On the other hand, when it comes to an unsecured Personal Loan, you know what is the repayment schedule and also you know the amount that has been disbursed to you. This disbursal amount is similar to your credit limit and you cannot use more than this amount. Further, you can’t apply for any more credit till you have followed the application process again.
Both Credit Cards and Personal Loans are forms of unsecured loans since there is no collateral that is provided against them. Hence the interest rates for both Credit Cards and Unsecured Personal Loans are a bit on the higher side compared to the secured loans. However, on Credit Cards, the interests are compounded, which makes the interest rates way higher than the interest rates on unsecured Personal Loans.
Though Credit Cards may be better for smaller purchases, unsecured loans are good for larger purchases. Also, unsecured loans restrict you from overspending, which is highly probable due to the open line of credit that is available on the Credit Card.
Further, when it comes to a Personal Loan, there might be a processing fee, which may or may not be charged by the bank.
Finally, unsecured Personal Loans mainly have a fixed payment term and can be an ideal financial source for any purpose. The interest rate and the loan amount for the unsecured Personal Loan depend on the documents that you provide, your income and credit score (which should be 700 or above).
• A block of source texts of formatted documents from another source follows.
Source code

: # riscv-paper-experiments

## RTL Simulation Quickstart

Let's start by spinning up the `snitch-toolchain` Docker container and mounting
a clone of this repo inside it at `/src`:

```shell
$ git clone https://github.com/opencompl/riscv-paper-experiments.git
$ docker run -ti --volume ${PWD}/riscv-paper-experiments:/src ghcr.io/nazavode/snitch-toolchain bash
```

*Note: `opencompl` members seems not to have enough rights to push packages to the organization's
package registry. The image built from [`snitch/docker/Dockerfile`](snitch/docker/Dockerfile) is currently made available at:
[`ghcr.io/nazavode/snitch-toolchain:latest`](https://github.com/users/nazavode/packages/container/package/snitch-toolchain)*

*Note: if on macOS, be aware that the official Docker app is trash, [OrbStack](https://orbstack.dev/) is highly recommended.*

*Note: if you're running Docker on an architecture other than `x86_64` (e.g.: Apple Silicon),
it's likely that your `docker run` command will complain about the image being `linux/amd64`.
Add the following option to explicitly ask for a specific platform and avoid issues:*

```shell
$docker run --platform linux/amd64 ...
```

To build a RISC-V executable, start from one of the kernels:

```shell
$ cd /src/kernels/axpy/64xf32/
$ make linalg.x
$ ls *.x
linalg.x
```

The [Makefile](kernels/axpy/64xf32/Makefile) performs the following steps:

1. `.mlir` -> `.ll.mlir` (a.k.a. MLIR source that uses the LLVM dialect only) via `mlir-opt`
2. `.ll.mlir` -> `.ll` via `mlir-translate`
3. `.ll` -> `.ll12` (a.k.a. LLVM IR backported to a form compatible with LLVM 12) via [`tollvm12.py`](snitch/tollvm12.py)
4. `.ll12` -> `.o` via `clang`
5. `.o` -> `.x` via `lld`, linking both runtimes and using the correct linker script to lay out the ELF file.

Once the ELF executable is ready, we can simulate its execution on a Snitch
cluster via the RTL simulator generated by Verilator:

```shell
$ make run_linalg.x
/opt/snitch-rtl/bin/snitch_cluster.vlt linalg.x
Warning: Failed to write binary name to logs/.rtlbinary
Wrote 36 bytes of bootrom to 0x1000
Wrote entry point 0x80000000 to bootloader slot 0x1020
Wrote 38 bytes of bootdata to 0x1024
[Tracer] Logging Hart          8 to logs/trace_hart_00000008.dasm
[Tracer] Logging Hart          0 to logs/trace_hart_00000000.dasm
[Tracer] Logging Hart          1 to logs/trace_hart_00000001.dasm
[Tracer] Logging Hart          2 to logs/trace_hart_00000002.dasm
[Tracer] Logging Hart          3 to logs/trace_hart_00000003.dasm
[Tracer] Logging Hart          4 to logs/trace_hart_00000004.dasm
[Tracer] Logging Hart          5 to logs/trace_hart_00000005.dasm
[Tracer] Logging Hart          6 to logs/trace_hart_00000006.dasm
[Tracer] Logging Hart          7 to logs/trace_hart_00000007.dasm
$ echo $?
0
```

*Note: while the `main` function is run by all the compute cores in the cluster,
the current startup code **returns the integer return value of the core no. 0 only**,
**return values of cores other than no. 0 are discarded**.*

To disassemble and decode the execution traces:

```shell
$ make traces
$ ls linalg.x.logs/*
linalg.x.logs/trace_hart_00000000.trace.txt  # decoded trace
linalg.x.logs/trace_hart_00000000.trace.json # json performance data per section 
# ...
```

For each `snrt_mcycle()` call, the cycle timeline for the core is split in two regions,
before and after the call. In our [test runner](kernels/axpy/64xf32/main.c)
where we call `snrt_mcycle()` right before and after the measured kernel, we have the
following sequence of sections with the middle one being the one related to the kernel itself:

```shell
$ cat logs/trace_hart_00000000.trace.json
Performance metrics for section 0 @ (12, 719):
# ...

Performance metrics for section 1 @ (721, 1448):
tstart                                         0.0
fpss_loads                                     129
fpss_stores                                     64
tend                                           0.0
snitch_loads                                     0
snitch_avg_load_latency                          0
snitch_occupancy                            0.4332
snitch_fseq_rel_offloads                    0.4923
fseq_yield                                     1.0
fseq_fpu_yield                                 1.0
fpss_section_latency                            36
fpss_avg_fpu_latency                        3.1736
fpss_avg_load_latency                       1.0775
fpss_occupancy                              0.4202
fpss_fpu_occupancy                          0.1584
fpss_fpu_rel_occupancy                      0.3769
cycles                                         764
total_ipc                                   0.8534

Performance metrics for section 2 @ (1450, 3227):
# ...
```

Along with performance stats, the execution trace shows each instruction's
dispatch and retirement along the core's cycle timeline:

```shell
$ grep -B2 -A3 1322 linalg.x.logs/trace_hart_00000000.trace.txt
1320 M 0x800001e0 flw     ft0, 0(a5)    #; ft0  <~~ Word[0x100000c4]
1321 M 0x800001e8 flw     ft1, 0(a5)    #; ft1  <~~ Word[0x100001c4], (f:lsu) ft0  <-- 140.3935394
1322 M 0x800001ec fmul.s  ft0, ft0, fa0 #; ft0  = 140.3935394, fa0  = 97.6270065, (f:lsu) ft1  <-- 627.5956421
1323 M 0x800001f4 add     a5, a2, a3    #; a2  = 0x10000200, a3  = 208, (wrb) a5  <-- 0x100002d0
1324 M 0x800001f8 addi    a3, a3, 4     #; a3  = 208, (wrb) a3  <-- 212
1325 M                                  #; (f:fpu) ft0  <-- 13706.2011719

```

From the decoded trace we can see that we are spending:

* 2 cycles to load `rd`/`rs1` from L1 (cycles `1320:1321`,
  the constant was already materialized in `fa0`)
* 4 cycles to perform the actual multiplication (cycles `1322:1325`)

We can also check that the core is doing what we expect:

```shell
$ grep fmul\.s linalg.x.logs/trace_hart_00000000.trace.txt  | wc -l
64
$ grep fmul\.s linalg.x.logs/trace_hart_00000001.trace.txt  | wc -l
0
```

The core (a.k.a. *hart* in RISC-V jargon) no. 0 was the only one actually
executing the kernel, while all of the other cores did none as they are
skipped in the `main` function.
On the other hand, Credit Cards offer you a free line of credit with a limit up to which you can borrow money and then make the payments in instalments, with no fixed payment term and no fixed instalments that need to be paid every month. The interest rates on the Credit Card are compounded and hence turn out to be much higher than the unsecured Personal Loans. Unsecured loans come with a fixed rate of interest, which is decided at the time of the disbursement of the loan.
Given the reasons mentioned above Personal Loans make a better choice for a bigger purchase than a Credit Card.